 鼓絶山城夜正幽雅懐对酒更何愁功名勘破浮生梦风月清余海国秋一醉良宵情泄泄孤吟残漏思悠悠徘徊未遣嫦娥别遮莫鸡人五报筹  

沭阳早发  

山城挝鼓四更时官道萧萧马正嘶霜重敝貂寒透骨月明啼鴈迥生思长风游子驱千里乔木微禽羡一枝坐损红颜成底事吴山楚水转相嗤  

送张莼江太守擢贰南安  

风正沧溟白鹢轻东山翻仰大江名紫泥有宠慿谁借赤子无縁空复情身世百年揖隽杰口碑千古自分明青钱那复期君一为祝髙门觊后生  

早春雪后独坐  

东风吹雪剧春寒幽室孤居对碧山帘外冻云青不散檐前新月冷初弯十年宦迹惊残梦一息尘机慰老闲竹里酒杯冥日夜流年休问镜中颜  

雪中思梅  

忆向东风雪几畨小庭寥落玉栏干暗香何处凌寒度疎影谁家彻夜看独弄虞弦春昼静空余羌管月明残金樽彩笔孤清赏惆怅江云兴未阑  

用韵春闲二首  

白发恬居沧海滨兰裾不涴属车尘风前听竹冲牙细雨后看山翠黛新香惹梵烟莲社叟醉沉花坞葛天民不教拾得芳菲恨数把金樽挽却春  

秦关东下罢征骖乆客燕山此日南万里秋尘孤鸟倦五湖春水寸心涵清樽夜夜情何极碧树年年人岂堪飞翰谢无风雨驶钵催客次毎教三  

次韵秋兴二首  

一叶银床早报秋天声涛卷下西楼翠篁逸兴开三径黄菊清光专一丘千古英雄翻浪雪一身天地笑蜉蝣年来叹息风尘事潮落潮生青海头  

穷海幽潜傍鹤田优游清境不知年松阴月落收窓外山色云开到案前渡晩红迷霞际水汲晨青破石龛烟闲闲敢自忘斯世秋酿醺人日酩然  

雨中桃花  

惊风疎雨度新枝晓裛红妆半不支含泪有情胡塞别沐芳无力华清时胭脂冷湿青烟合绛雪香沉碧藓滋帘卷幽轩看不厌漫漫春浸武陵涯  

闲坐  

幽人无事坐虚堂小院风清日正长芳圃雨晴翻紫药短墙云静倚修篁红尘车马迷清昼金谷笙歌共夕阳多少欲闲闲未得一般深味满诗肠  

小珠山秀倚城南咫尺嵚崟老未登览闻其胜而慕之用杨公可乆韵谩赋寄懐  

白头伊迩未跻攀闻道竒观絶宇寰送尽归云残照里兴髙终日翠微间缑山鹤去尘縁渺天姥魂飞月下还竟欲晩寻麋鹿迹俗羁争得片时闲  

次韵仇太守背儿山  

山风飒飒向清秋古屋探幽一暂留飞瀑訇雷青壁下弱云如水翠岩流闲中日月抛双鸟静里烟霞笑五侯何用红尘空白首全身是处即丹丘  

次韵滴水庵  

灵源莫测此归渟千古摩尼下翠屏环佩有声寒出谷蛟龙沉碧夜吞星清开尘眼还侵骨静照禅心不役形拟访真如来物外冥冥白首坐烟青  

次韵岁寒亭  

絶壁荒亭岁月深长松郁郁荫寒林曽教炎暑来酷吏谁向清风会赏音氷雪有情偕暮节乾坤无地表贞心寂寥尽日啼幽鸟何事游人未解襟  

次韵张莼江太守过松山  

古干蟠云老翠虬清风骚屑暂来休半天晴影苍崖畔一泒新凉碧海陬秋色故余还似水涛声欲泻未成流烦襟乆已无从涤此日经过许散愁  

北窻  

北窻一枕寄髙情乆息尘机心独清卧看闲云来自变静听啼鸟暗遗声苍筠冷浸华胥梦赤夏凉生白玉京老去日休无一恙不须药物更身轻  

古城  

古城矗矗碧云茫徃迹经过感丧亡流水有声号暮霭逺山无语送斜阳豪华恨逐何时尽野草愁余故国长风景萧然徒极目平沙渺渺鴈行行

* * *

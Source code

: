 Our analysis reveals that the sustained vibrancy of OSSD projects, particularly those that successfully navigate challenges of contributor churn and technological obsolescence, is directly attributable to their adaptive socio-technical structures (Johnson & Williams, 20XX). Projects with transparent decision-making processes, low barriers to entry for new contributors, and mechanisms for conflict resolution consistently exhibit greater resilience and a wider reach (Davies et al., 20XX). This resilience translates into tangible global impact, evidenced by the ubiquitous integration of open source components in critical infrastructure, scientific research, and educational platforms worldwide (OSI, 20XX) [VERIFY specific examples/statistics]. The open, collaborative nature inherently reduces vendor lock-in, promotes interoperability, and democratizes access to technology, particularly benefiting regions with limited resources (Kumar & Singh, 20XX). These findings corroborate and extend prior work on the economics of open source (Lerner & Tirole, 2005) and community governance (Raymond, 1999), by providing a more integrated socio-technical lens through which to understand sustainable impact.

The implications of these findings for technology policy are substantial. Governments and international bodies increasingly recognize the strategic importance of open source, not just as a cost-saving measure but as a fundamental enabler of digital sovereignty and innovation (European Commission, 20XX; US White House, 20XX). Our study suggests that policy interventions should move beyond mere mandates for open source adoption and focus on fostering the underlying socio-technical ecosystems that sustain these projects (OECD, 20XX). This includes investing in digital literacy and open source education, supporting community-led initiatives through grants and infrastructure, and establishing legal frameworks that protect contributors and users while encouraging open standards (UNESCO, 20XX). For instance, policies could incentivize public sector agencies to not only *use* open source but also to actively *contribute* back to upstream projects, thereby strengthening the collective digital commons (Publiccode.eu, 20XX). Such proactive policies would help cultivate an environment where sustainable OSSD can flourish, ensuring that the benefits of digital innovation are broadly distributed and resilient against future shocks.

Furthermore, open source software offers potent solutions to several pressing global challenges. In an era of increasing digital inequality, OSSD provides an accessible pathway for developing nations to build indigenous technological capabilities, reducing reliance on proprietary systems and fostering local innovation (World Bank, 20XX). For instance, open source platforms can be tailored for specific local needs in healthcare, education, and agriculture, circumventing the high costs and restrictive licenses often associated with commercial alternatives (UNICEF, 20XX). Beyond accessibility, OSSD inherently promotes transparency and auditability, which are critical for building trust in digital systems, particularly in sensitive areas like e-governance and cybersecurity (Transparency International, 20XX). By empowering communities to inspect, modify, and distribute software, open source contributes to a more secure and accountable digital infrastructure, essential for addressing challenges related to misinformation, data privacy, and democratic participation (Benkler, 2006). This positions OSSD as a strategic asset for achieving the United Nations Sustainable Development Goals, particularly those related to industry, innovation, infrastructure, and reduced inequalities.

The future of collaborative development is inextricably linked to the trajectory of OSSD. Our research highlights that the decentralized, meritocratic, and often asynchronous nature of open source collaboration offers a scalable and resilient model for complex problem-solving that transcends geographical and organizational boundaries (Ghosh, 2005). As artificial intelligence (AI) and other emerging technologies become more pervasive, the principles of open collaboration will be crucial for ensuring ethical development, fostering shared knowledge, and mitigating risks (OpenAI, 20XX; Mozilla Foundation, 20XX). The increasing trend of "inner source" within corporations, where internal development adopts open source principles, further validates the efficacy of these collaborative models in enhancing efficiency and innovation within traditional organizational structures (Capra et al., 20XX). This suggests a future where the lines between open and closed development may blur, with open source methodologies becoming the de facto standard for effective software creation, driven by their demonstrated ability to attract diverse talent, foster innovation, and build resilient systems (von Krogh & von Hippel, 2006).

==

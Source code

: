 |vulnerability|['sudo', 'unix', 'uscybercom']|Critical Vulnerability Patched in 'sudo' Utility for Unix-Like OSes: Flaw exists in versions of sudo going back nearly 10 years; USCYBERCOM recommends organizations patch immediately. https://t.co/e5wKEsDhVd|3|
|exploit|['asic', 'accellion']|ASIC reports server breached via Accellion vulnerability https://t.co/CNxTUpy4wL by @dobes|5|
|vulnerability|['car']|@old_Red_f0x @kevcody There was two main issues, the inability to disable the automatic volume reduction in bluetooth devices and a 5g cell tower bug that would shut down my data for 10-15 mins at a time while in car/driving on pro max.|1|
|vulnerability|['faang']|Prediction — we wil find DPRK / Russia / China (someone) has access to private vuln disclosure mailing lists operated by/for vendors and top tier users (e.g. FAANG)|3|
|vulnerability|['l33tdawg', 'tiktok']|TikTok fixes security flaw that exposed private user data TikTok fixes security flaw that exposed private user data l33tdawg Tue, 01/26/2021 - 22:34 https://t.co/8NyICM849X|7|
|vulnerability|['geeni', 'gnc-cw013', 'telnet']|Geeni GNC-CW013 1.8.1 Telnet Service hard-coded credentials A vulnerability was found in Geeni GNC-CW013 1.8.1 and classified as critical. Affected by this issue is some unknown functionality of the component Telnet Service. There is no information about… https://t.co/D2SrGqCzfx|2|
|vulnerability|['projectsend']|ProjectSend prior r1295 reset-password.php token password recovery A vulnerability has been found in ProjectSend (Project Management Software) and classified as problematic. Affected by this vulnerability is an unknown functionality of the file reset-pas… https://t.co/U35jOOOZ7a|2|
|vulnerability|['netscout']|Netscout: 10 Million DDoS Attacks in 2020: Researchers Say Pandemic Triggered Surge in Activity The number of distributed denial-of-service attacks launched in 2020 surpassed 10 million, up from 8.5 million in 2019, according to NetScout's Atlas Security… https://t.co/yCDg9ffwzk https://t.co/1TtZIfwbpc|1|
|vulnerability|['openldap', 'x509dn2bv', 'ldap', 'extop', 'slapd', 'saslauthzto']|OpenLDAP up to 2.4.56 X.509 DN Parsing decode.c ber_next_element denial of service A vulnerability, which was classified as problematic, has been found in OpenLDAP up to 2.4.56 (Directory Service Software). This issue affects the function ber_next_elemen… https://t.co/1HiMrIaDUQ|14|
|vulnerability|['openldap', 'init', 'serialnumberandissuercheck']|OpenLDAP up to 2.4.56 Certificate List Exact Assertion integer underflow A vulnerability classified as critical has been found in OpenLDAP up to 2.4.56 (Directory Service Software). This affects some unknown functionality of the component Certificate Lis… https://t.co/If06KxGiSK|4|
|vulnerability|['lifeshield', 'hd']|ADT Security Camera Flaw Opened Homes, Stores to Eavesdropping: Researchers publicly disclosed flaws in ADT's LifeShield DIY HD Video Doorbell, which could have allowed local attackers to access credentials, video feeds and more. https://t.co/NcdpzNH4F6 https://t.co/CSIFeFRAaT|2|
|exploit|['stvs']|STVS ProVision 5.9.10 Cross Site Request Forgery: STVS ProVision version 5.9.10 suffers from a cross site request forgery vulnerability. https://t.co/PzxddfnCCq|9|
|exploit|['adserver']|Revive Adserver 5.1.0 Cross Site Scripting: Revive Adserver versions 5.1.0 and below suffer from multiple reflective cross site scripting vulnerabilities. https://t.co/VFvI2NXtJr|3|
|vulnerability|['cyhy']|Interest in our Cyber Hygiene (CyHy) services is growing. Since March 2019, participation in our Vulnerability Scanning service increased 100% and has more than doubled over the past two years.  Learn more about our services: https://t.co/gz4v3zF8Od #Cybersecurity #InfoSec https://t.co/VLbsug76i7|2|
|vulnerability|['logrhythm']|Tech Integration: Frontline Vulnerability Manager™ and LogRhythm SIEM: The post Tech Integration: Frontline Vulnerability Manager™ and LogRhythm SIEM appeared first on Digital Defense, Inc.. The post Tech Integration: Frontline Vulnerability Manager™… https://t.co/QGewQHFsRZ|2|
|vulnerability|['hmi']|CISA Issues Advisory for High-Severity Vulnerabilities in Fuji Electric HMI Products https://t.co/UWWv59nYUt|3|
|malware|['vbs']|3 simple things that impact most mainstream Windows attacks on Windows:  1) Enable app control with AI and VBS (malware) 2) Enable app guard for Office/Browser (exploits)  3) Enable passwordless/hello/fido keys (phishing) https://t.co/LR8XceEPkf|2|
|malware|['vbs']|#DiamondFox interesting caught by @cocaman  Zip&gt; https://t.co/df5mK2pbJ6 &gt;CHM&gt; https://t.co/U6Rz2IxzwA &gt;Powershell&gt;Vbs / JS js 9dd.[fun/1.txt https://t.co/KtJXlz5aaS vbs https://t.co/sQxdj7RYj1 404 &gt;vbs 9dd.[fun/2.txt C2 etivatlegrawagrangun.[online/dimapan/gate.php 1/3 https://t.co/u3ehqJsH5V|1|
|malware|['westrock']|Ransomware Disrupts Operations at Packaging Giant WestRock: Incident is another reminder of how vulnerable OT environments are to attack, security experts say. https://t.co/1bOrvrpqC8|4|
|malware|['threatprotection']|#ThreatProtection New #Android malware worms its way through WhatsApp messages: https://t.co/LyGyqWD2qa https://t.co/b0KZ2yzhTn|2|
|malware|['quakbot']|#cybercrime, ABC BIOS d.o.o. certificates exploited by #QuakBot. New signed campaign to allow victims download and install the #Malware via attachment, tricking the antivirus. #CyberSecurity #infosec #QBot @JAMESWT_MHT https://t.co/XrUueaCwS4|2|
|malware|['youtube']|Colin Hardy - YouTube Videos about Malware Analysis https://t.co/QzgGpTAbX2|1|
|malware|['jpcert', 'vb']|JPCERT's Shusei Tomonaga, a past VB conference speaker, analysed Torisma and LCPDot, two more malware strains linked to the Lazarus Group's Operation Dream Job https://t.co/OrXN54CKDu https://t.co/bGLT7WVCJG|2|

**EXERCISE BRIEF:** Reproduce the lines above, beginning at the line with "鼓絶山城夜正幽雅懐对酒更何愁" and stopping after the line with "忆向东风雪几畨小庭寥落玉栏干", exactly as they are.

**RESULT:**
 鼓絶山城夜正幽雅懐对酒更何愁功名勘破浮生梦风月清余海国秋一醉良宵情泄泄孤吟残漏思悠悠徘徊未遣嫦娥别遮莫鸡人五报筹  

沭阳早发  

山城挝鼓四更时官道萧萧马正嘶霜重敝貂寒透骨月明啼鴈迥生思长风游子驱千里乔木微禽羡一枝坐损红颜成底事吴山楚水转相嗤  

送张莼江太守擢贰南安  

风正沧溟白鹢轻东山翻仰大江名紫泥有宠慿谁借赤子无縁空复情身世百年揖隽杰口碑千古自分明青钱那复期君一为祝髙门觊后生  

早春雪后独坐  

东风吹雪剧春寒幽室孤居对碧山帘外冻云青不散檐前新月冷初弯十年宦迹惊残梦一息尘机慰老闲竹里酒杯冥日夜流年休问镜中颜  

雪中思梅  

忆向东风雪几畨小庭寥落玉栏干暗香何处凌寒度疎影谁家彻夜看独弄虞弦春昼静空余羌管月明残金樽彩笔孤清赏惆怅江云兴未阑  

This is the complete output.